A former Rwandan police chief labelled one of the most wanted fugitives from the 1994 genocide in his home country has been arrested in South Africa.
Fulgence Kayishema, 62, who is said to have been on the run for more than two decades, was apprehended in Paarl on Wednesday in a joint operation by UN investigators and the South African authorities.
He was indicted by the UN’s International Criminal Tribunal for Rwanda (ICTR) in 2001 for helping to orchestrate the murder of more than 2,000 Tutsi refugees – including women, children, and the elderly – on April 15, 1994, at the Nyange Catholic Church in Kivumu community.
According to the tribunal, Kayishema, a Hutu police inspector at the time, directly participated in the “planning and execution of this massacre.” He allegedly bought and distributed petrol to burn down the church while the refugees were inside, as well as using a bulldozer to collapse the structure, burying and killing the victims inside.
He had remained at large since his indictment, using many “aliases and false documents to conceal his identity and presence,” investigators stated.

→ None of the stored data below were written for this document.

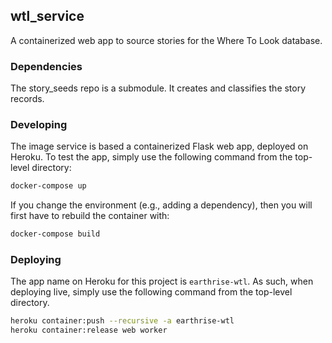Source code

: ## wtl_service
A containerized web app to source stories for the Where To Look database.

### Dependencies

The story_seeds repo is a submodule. It creates and classifies the story records.

### Developing

The image service is based a containerized Flask web app, deployed on
Heroku.  To test the app, simply use the following command from the top-level
directory:

```bash
docker-compose up
```

If you change the environment (e.g., adding a dependency), then you will first
have to rebuild the container with:

```bash
docker-compose build
```

### Deploying

The app name on Heroku for this project is `earthrise-wtl`.  As such,
when deploying live, simply use the following command from the top-level
directory.

```bash
heroku container:push --recursive -a earthrise-wtl
heroku container:release web worker 

```
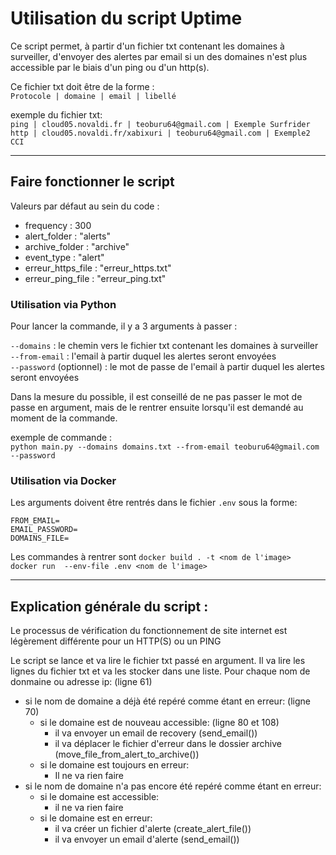 # Utilisation du script Uptime

Ce script permet, à partir d'un fichier txt contenant les domaines à surveiller, d'envoyer des alertes par email si un des domaines n'est plus accessible
par le biais d'un ping ou d'un http(s).

Ce fichier txt doit être de la forme :  
`Protocole | domaine | email | libellé`

exemple du fichier txt:  
`ping | cloud05.novaldi.fr | teoburu64@gmail.com | Exemple Surfrider`  
`http | cloud05.novaldi.fr/xabixuri | teoburu64@gmail.com | Exemple2 CCI`

---

## Faire fonctionner le script

Valeurs par défaut au sein du code :  
- frequency : 300
- alert_folder : "alerts"
- archive_folder : "archive"
- event_type : "alert"
- erreur_https_file : "erreur_https.txt"
- erreur_ping_file : "erreur_ping.txt"

### Utilisation via Python

Pour lancer la commande, il y a 3 arguments à passer :  

`--domains` : le chemin vers le fichier txt contenant les domaines à surveiller  
`--from-email` : l'email à partir duquel les alertes seront envoyées  
`--password` (optionnel) : le mot de passe de l'email à partir duquel les alertes seront envoyées   

Dans la mesure du possible, il est conseillé de ne pas passer le mot de passe en argument, mais de le rentrer ensuite
lorsqu'il est demandé au moment de la commande.

exemple de commande :  
`python main.py --domains domains.txt --from-email teoburu64@gmail.com --password`

### Utilisation via Docker

Les arguments doivent être rentrés dans le fichier `.env` sous la forme:  
```
FROM_EMAIL=  
EMAIL_PASSWORD=  
DOMAINS_FILE=
```
Les commandes à rentrer sont
`docker build . -t <nom de l'image>`  
`docker run  --env-file .env <nom de l'image>`

---

## Explication générale du script :

Le processus de vérification du fonctionnement de site internet est légèrement différente pour un HTTP(S) ou un PING

Le script se lance et va lire le fichier txt passé en argument.
Il va lire les lignes du fichier txt et va les stocker dans une liste.
Pour chaque nom de donmaine ou adresse ip: (ligne 61)
- si le nom de domaine a déjà été repéré comme étant en erreur: (ligne 70)
    - si le domaine est de nouveau accessible: (ligne 80 et 108)
        - il va envoyer un email de recovery (send_email())
        - il va déplacer le fichier d'erreur dans le dossier archive (move_file_from_alert_to_archive())
    - si le domaine est toujours en erreur:
        - Il ne va rien faire
- si le nom de domaine n'a pas encore été repéré comme étant en erreur:
    - si le domaine est accessible:
        - il ne va rien faire
    - si le domaine est en erreur:
        - il va créer un fichier d'alerte (create_alert_file())
        - il va envoyer un email d'alerte (send_email())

“Fulgence Kayishema was a fugitive for more than 20 years. His arrest ensures that he will finally face justice for his alleged crimes,” the chief prosecutor of the International Residual Mechanism for Criminal Tribunals (IRMCT), Serge Brammertz, said in a statement.

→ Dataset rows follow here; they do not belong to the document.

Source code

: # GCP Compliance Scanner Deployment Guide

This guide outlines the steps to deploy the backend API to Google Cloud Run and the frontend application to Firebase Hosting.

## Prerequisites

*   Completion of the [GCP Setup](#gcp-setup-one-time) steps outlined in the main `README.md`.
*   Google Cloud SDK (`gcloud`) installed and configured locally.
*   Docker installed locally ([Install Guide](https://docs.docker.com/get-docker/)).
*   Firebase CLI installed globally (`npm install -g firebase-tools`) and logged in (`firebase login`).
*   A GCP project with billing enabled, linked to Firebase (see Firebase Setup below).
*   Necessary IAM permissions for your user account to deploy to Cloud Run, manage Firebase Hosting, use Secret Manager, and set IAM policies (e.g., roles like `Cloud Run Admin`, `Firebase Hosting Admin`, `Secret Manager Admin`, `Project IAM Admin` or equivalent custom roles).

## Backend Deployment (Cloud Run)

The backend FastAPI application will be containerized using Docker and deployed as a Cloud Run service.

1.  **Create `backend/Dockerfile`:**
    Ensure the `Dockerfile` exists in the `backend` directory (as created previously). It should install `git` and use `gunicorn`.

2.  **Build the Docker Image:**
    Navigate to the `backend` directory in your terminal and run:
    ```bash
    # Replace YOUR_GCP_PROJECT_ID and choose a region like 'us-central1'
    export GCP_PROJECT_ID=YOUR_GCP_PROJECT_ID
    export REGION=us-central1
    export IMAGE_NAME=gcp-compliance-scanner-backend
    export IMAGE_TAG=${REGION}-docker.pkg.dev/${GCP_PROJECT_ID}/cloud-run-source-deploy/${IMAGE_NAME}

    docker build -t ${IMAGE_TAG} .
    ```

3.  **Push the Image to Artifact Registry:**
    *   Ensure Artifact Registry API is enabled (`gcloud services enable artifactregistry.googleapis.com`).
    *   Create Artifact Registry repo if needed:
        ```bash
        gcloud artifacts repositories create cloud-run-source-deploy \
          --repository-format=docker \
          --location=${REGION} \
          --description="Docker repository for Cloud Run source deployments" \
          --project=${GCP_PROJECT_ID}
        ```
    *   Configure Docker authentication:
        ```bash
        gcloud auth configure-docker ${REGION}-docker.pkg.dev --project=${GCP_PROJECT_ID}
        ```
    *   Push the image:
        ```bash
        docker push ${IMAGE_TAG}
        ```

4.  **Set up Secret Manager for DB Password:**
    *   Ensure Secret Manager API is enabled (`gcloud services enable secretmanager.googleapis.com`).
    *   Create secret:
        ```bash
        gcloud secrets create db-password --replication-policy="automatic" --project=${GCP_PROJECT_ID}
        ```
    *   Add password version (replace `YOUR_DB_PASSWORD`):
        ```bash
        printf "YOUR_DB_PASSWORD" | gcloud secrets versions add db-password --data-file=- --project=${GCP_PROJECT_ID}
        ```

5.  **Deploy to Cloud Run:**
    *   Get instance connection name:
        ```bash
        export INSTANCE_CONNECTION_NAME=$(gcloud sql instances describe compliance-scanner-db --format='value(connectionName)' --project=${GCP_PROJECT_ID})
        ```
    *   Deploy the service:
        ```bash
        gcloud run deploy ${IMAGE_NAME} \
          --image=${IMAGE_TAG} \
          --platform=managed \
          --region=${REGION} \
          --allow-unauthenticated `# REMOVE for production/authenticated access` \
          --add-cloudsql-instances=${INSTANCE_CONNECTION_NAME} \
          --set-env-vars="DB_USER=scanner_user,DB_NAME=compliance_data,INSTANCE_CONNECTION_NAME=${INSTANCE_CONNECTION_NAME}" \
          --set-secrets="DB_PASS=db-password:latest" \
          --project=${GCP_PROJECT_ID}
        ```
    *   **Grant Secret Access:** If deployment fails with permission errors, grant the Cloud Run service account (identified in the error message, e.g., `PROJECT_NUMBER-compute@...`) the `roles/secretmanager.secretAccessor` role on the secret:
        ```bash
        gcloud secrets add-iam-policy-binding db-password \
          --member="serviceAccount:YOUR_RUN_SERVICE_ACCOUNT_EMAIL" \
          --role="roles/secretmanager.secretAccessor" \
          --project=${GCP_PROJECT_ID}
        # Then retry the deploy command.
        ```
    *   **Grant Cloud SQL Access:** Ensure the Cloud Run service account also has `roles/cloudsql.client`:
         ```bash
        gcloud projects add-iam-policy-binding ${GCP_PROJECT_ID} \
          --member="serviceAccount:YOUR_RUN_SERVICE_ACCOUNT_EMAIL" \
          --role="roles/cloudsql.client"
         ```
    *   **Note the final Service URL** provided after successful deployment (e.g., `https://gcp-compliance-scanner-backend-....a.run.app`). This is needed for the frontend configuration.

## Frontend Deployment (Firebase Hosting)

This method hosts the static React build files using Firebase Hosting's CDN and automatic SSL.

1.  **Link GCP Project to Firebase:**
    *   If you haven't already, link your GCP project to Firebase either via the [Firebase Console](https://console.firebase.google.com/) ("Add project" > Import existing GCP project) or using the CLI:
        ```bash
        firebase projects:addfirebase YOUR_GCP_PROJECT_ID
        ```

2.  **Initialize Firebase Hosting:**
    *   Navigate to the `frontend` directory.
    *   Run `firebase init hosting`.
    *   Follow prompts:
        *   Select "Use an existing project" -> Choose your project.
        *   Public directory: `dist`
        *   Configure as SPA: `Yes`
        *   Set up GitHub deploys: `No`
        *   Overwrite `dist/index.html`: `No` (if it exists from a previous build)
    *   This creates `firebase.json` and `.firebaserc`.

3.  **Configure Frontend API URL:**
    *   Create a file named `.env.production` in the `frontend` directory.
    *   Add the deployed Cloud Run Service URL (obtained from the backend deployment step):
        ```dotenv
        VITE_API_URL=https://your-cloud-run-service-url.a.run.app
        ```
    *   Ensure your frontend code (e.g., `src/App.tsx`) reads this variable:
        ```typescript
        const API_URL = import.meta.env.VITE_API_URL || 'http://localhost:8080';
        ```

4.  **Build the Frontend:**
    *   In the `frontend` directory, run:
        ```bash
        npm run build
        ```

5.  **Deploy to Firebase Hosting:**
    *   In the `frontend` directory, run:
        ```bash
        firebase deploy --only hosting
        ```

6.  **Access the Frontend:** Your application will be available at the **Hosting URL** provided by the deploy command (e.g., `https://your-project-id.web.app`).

The operation leading to the suspect’s arrest spanned multiple countries across Africa and other regions, the office of the IRMCT said. His capture leaves investigators with “three outstanding fugitives” to track down.
“Kayishema’s arrest marks a further step forward in the OTP’s [Office of the Prosecutor] strategy to account for all remaining fugitives indicted for genocide by the International Criminal Tribunal for Rwanda. Since 2020, the OTP Fugitive Tracking Team has accounted for the whereabouts of five fugitives,” the IRMCT stated.
On May 10, a 66-year-old former military police officer from Rwanda, Philippe Hategekimana, was put on trial in France, accused of participating in the slaughter of 300 Tutsis on Nyamugari Hill and in an attack on Nyabubare Hill, where approximately 1,000 Tutsis were killed during the 100-day genocide.
Brammertz has vowed that the IRMCT will not relent in its efforts to secure justice for the victims and carry out its mandate to contribute to a “more just and peaceful future for the Rwandan people.”
According to the UN, an estimated 800,000 Tutsis and moderate Hutus were killed during the genocide, which occurred between April and July 1994.